Spearman's Rank Correlation as a metric for automated algorithms. I apologize ahead of time for my poor programming skills


TL;DR: The rank performance test will invariably give an extremely high score for Spearman’s Rank Correlation on the order of .99 at times But individual stocks to their ranked returns for the week give more realistic R^2 scores of the order of 0.05. This metric is probably more useful for comparison of systems. Below is how to get that metric.

There was some interest in Spearman’s Rank Correlation in the Forum: Ranking your ranking systems - #15 by feldy However, the rank performance test will invariably give an extremely high Spearman’s Rank Correlation using the method in this thread I linked to.

This measures Bucket Rank to a ranking of aggregated performance. And the Correlations tend to be extremely high!! These extreme correlations are related to the aggregation that occurs in the rank performance test. The aggregation reduces the noise you will experience from rebalance to rebalance in real life.

For machine learning what you may want at times is the correlation of the “rank of the tickers each week” to the performance of those individual ticker, that week. For DataMiner downloads one can address this with the code below. The ticker ranks may be present in the download and you may only use this for the performance column. But you may find other uses:

Change the performance to a rank with this:

import pandas as pd

# Sample loading of data from CSV

#df = pd.read_csv('your_file.csv')

# Convert the date strings to datetime objects

df['Date'] = pd.to_datetime(df['Date'])

# Extract the week number for each date (using ISO week numbers)
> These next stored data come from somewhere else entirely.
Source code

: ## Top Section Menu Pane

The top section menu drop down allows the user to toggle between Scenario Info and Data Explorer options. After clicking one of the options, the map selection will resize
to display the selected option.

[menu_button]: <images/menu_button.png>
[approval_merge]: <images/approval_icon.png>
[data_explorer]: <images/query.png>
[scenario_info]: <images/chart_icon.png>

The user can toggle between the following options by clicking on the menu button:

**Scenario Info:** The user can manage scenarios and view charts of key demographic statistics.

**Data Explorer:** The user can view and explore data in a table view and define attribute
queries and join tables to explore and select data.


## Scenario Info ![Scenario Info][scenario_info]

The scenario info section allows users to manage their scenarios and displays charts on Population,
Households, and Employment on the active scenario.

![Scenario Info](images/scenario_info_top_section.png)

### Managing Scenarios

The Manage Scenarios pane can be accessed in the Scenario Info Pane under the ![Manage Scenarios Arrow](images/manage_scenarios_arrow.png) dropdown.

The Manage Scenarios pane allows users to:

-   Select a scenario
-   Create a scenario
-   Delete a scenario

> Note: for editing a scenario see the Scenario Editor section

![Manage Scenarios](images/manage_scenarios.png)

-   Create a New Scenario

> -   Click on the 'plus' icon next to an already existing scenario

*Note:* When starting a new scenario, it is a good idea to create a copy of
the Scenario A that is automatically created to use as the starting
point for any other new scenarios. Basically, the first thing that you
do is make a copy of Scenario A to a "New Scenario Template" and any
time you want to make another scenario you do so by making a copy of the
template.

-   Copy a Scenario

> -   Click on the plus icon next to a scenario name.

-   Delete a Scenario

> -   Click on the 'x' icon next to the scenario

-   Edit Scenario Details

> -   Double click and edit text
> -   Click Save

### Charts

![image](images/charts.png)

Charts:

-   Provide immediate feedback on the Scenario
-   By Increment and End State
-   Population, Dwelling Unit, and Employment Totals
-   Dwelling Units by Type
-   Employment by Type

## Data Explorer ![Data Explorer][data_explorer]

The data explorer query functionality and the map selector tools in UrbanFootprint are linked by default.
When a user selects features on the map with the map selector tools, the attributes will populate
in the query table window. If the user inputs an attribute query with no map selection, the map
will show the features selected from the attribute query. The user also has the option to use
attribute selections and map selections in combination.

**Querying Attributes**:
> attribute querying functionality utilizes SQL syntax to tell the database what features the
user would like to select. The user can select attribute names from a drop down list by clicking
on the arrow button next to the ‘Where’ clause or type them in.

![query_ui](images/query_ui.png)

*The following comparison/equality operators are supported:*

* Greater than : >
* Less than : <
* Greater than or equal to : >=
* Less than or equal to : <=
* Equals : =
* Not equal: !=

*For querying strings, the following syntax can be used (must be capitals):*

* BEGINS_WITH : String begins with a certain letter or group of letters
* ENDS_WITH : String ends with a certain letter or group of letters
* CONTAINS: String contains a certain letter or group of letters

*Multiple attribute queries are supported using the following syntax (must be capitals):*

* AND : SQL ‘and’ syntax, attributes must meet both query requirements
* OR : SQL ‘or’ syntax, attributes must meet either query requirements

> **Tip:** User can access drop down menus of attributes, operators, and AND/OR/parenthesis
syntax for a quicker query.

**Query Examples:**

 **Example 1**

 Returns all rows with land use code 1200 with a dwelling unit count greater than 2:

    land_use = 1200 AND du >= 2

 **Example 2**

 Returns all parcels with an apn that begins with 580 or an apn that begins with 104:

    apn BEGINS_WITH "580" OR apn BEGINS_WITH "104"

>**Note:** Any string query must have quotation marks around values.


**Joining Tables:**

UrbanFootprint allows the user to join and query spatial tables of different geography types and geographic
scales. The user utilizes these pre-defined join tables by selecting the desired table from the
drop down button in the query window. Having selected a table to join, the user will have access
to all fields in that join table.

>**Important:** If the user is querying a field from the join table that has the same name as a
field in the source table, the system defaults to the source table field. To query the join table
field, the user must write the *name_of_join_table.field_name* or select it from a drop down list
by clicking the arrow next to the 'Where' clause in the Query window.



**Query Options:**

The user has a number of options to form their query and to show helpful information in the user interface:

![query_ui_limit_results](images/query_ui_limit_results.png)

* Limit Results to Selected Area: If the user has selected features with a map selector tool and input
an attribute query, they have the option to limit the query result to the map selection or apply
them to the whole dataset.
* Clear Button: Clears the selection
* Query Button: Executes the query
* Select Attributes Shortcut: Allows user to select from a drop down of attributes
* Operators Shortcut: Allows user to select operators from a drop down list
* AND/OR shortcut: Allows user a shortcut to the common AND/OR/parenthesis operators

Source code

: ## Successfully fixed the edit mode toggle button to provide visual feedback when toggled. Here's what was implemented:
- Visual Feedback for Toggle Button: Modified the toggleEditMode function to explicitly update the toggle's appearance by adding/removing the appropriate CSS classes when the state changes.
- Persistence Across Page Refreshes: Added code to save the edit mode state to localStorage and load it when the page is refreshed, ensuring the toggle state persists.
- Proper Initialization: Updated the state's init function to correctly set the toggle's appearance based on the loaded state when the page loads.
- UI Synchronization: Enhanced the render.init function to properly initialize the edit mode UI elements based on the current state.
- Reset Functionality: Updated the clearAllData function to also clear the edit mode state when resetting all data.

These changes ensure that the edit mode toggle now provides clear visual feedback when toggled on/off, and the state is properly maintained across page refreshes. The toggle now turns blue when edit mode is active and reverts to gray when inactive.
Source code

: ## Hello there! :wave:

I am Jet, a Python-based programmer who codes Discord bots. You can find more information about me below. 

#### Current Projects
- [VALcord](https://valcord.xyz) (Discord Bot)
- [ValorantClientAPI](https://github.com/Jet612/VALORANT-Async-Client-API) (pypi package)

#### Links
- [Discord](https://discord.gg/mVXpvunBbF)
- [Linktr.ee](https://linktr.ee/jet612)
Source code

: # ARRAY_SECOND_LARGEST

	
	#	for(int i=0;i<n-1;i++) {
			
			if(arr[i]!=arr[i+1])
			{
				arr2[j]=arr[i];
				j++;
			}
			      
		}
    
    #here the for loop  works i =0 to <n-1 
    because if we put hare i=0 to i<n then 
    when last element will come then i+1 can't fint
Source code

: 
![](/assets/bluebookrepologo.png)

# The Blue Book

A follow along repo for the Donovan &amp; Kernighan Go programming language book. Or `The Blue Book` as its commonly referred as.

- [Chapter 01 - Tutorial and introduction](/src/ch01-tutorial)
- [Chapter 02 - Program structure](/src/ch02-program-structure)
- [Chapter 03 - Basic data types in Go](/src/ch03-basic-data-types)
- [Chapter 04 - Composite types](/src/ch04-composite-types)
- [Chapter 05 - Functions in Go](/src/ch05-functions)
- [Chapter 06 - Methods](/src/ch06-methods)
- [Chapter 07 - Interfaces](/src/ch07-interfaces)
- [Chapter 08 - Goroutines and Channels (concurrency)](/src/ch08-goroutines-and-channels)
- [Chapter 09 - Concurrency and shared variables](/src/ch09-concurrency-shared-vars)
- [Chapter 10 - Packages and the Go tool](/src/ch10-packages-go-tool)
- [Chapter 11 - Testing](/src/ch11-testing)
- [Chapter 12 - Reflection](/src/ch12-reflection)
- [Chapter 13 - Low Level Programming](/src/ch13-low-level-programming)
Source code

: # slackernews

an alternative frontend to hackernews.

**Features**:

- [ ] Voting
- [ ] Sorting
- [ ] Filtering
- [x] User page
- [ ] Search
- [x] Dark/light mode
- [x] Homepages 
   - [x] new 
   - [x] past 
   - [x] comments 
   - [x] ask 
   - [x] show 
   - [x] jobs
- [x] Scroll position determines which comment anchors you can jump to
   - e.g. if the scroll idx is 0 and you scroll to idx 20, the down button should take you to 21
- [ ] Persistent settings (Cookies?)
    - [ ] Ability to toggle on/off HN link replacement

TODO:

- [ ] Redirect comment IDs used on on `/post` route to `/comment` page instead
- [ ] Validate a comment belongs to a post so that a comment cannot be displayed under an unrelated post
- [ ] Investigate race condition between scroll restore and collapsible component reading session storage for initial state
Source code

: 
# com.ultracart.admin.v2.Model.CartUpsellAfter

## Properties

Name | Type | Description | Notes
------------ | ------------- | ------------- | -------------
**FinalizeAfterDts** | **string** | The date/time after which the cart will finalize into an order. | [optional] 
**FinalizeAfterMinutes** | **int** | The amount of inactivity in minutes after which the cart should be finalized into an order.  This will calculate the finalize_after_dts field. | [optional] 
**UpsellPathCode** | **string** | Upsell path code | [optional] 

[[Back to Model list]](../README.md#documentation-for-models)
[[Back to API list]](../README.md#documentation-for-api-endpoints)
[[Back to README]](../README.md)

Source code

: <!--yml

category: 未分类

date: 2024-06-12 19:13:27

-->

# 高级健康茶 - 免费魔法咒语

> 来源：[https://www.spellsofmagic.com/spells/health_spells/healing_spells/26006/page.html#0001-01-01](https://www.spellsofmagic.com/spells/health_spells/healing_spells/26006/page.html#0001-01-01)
df['week'] = df['Date'].dt.isocalendar().week

# Rank the true returns within each week and then convert to percentiles

df['ranked_returns'] = df.groupby('week')['Future 1wkRet'].apply(lambda x: x.rank(pct=True) * 100)

Get the Spearman’s rank correlation with this:

from scipy.stats import spearmanr

# Compute Spearman's Rank correlation for the specified columns

corr, p_value = spearmanr(df['100% rank'], df['ranked_returns'])

print(f"Spearman's Rank correlation: {corr:.4f}")

print(f"P-value: {p_value:.4f}")